- _Action item_: Please transcribe the data that follows exactly as given, leaving out every picture.

- _Available data_:

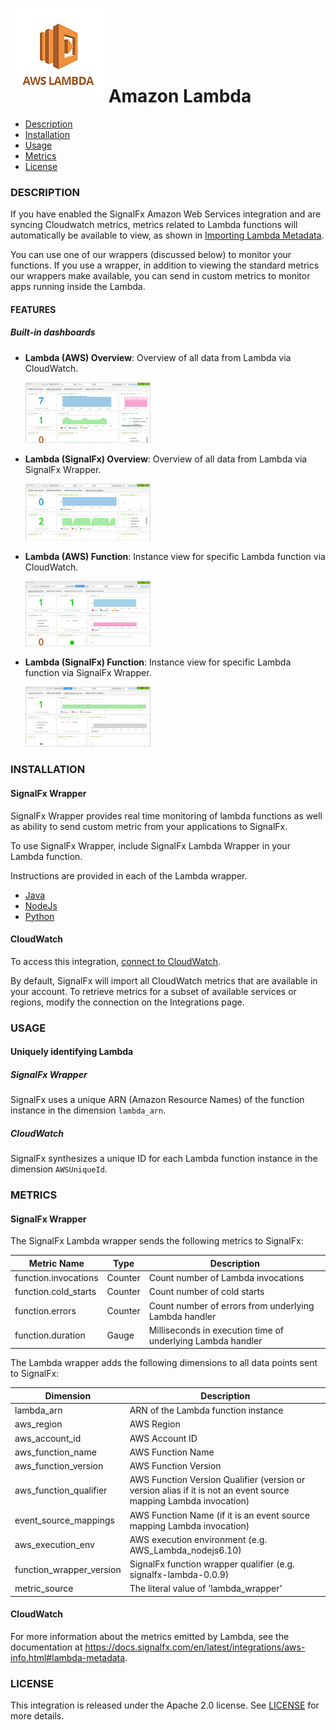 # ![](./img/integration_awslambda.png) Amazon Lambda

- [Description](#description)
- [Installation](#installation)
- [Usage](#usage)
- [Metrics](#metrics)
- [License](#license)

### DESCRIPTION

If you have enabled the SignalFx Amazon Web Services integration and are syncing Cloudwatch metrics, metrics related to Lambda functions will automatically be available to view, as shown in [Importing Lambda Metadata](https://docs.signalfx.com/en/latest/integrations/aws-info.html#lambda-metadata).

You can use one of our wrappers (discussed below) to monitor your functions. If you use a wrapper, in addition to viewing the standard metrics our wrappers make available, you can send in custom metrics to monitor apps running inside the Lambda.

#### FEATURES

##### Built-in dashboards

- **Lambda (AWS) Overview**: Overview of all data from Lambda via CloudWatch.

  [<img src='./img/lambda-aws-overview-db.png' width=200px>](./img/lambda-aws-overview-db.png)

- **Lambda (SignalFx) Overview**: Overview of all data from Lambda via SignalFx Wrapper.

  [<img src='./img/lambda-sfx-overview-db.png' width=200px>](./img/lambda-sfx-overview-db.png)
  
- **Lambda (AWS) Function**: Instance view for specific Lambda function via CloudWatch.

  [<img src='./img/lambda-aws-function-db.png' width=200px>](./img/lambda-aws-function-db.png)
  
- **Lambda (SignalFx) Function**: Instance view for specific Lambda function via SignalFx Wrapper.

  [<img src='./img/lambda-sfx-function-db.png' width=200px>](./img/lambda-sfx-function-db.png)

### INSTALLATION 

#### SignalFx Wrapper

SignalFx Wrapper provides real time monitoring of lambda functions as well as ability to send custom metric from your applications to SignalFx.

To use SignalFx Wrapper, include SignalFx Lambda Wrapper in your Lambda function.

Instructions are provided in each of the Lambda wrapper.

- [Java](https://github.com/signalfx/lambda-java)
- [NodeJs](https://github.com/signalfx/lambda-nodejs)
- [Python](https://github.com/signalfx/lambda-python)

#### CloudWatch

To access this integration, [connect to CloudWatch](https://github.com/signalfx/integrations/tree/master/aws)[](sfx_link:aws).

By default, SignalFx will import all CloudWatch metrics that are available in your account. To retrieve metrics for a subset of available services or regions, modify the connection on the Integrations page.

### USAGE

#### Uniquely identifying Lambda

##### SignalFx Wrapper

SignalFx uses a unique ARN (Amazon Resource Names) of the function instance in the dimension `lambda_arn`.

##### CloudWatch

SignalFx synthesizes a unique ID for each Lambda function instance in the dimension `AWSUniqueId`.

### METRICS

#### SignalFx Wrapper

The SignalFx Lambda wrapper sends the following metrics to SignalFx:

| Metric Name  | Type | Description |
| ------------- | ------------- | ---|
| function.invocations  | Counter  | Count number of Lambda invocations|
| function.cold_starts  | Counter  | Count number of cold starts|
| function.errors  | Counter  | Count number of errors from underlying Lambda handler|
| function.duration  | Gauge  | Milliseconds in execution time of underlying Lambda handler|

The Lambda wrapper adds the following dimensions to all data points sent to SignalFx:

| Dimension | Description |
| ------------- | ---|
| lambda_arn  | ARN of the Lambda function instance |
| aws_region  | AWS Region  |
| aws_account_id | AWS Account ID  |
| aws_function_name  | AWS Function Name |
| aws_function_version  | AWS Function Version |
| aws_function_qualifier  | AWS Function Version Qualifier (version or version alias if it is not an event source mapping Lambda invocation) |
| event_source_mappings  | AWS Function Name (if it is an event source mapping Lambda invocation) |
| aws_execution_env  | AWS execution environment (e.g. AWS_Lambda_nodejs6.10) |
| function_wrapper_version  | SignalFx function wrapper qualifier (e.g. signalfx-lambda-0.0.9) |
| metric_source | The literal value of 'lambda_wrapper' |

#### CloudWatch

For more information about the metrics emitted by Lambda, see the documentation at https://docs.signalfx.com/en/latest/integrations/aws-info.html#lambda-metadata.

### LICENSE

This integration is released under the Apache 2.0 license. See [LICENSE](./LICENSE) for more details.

- _Written answer_:
 # ![](./img/integration_awslambda.png) Amazon Lambda

- [Description](#description)
- [Installation](#installation)
- [Usage](#usage)
- [Metrics](#metrics)
- [License](#license)

### DESCRIPTION

If you have enabled the SignalFx Amazon Web Services integration and are syncing Cloudwatch metrics, metrics related to Lambda functions will automatically be available to view, as shown in [Importing Lambda Metadata](https://docs.signalfx.com/en/latest/integrations/aws-info.html#lambda-metadata).

You can use one of our wrappers (discussed below) to monitor your functions. If you use a wrapper, in addition to viewing the standard metrics our wrappers make available, you can send in custom metrics to monitor apps running inside the Lambda.

#### FEATURES

##### Built-in dashboards

- **Lambda (AWS) Overview**: Overview of all data from Lambda via CloudWatch.

  [<img src='./img/lambda-aws-overview-db.png' width=200px>](./img/lambda-aws-overview-db.png)

- **Lambda (SignalFx) Overview**: Overview of all data from Lambda via SignalFx Wrapper.

  [<img src='./img/lambda-sfx-overview-db.png' width=200px>](./img/lambda-sfx-overview-db.png)
  
- **Lambda (AWS) Function**: Instance view for specific Lambda function via CloudWatch.

  [<img src='./img/lambda-aws-function-db.png' width=200px>](./img/lambda-aws-function-db.png)
  
- **Lambda (SignalFx) Function**: Instance view for specific Lambda function via SignalFx Wrapper.

  [<img src='./img/lambda-sfx-function-db.png' width=200px>](./img/lambda-sfx-function-db.png)

### INSTALLATION 

#### SignalFx Wrapper

SignalFx Wrapper provides real time monitoring of lambda functions as well as ability to send custom metric from your applications to SignalFx.

To use SignalFx Wrapper, include SignalFx Lambda Wrapper in your Lambda function.

Instructions are provided in each of the Lambda wrapper.

- [Java](https://github.com/signalfx/lambda-java)
- [NodeJs](https://github.com/signalfx/lambda-nodejs)
- [Python](https://github.com/signalfx/lambda-python)

#### CloudWatch

To access this integration, [connect to CloudWatch](https://github.com/signalfx/integrations/tree/master/aws)[](sfx_link:aws).

By default, SignalFx will import all CloudWatch metrics that are available in your account. To retrieve metrics for a subset of available services or regions, modify the connection on the Integrations page.

### USAGE

#### Uniquely identifying Lambda

##### SignalFx Wrapper

SignalFx uses a unique ARN (Amazon Resource Names) of the function instance in the dimension `lambda_arn`.

##### CloudWatch

SignalFx synthesizes a unique ID for each Lambda function instance in the dimension `AWSUniqueId`.

### METRICS

#### SignalFx Wrapper

The SignalFx Lambda wrapper sends the following metrics to SignalFx:

| Metric Name  | Type | Description |
| ------------- | ------------- | ---|
| function.invocations  | Counter  | Count number of Lambda invocations|
| function.cold_starts  | Counter  | Count number of cold starts|
| function.errors  | Counter  | Count number of errors from underlying Lambda handler|
| function.duration  | Gauge  | Milliseconds in execution time of underlying Lambda handler|

The Lambda wrapper adds the following dimensions to all data points sent to SignalFx:

| Dimension | Description |
| ------------- | ---|
| lambda_arn  | ARN of the Lambda function instance |
| aws_region  | AWS Region  |
| aws_account_id | AWS Account ID  |
| aws_function_name  | AWS Function Name |
| aws_function_version  | AWS Function Version |
| aws_function_qualifier  | AWS Function Version Qualifier (version or version alias if it is not an event source mapping Lambda invocation) |
| event_source_mappings  | AWS Function Name (if it is an event source mapping Lambda invocation) |
| aws_execution_env  | AWS execution environment (e.g. AWS_Lambda_nodejs6.10) |
| function_wrapper_version  | SignalFx function wrapper qualifier (e.g. signalfx-lambda-0.0.9) |
| metric_source | The literal value of 'lambda_wrapper' |

#### CloudWatch

For more information about the metrics emitted by Lambda, see the documentation at https://docs.signalfx.com/en/latest/integrations/aws-info.html#lambda-metadata.

### LICENSE

This integration is released under the Apache 2.0 license. See [LICENSE](./LICENSE) for more details.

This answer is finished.